Gauging how Support Vector Machine Algorithm behaves with Hyperparameter Tuning
The “juice.csv” data contains purchase information for Citrus Hill or Minute Maid orange juice. A description of the variables follows.
- Purchase: A factor with levels CH and MM indicating whether the customer purchased Citrus Hill or Minute Maid Orange Juice
- WeekofPurchase: Week of purchase
- StoreID: Store ID
- PriceCH: Price charged for CH
- PriceMM: Price charged for MM
- DiscCH: Discount offered for CH
- DiscMM: Discount offered for MM
- SpecialCH: Indicator of special on CH
- SpecialMM: Indicator of special on MM
- LoyalCH: Customer brand loyalty for CH
- SalePriceMM: Sale price for MM
- SalePriceCH: Sale price for CH
- PriceDiff: Sale price of MM less sale price of CH
- Store7: A factor with levels No and Yes indicating whether the sale is at Store 7
- PctDiscMM: Percentage discount for MM
- PctDiscCH: Percentage discount for CH
- ListPriceDiff: List price of MM less list price of CH
- STORE: Which of 5 possible stores the sale occured at
More crucial attribute than the prices of both these brands is the price difference between both these brands. We already have the Store ID in the dataset so STORE and Store7 need not be included in the dataset. List Price difference is a redundant attribute as we already have the Sales Price Difference in the data.
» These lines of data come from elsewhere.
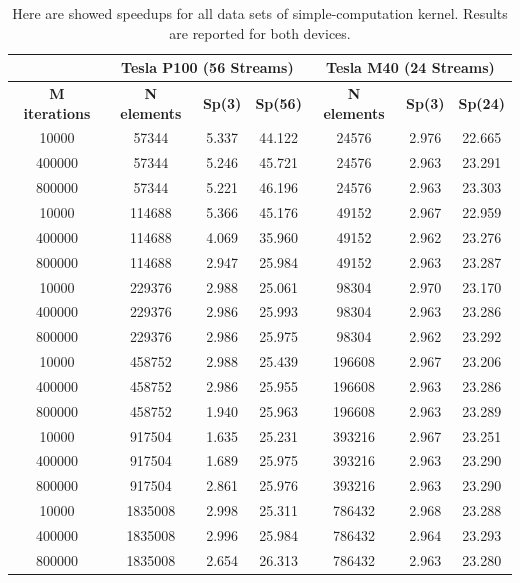 			
	\begin{table}	
		\centering
		\begin{tabular}{ | c ||  c | c | c  || c | c | c | } 
			\hline
			& \multicolumn{3}{c}{\textbf{Tesla P100 (56 Streams)}} & \multicolumn{3}{c}{\textbf{Tesla M40 (24 Streams)}}\\ [0.5ex]
			\hline\hline
		\textbf{M iterations}  & \textbf{N elements} & \textbf{Sp(3)} & \textbf{Sp(56)} & \textbf{N elements}  & \textbf{Sp(3)} & \textbf{Sp(24)} \\
			\hline
			10000&	57344 &	5.337&	44.122&	24576&	2.976&	22.665\\
			400000&	57344&	5.246&	45.721&	24576&	2.963&	23.291\\
			800000&	57344&	5.221&	46.196&	24576&	2.963&	23.303\\
			\hline
			10000&	114688&	5.366&	45.176&	49152&	2.967&	22.959\\
			400000&	114688&	4.069&	35.960&	49152&	2.962&	23.276\\
			800000&	114688&	2.947&	25.984&	49152&	2.963&	23.287\\
			\hline
			10000&	229376&	2.988&	25.061&	98304&	2.970&	23.170\\
			400000&	229376&	2.986&	25.993&	98304&	2.963&	23.286\\
			800000&	229376&	2.986&	25.975&	98304&	2.962&	23.292\\
			\hline
			10000&	458752&	2.988&	25.439&	196608&	2.967&	23.206\\
			400000&	458752&	2.986&	25.955&	196608&	2.963&	23.286\\
			800000&	458752&	1.940&	25.963&	196608&	2.963&	23.289\\
			\hline
			10000&	917504&	1.635&	25.231&	393216&	2.967&	23.251\\
			400000&	917504&	1.689&	25.975&	393216&	2.963&	23.290\\
			800000&	917504&	2.861&	25.976&	393216&	2.963&	23.290\\
			\hline
			10000&	1835008&	2.998&	25.311&	786432&	2.968&	23.288\\
			400000&	1835008&	2.996&	25.984&	786432&	2.964&	23.293\\
			800000&	1835008&	2.654&	26.313&	786432&	2.963&	23.280\\
			
			
		\hline
					
					
		\end{tabular}
		\caption{Here are showed speedups for all data sets of simple-computation kernel. Results are reported for both devices.}	
		\label{tab:cosspeedup}		
	\end{table}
After comparing the Train and Test Scores for all the models:
Basic Models
SVM with Linear Kernel is the best in case of Basic Models with the least Error scores for both Train and Test datasets.
Tuned Models
For both RBF and Linear Kernels, the cost parameter for the best model is 0.31 and the scores are almost equal. For Polynomial, the cost parameter is 9.61 but the model isn't as good.
Taking the Accuracy rate and Error Rate into Consideration, both tuned models - SVM with Kernel RBF and Kernel Linear are good but RBF is slighlty better as there are lower chances of Overfitting.
Removing such redundant variables in the dataset and keeping more relevant attributes will help us avoid the overfitting of the model.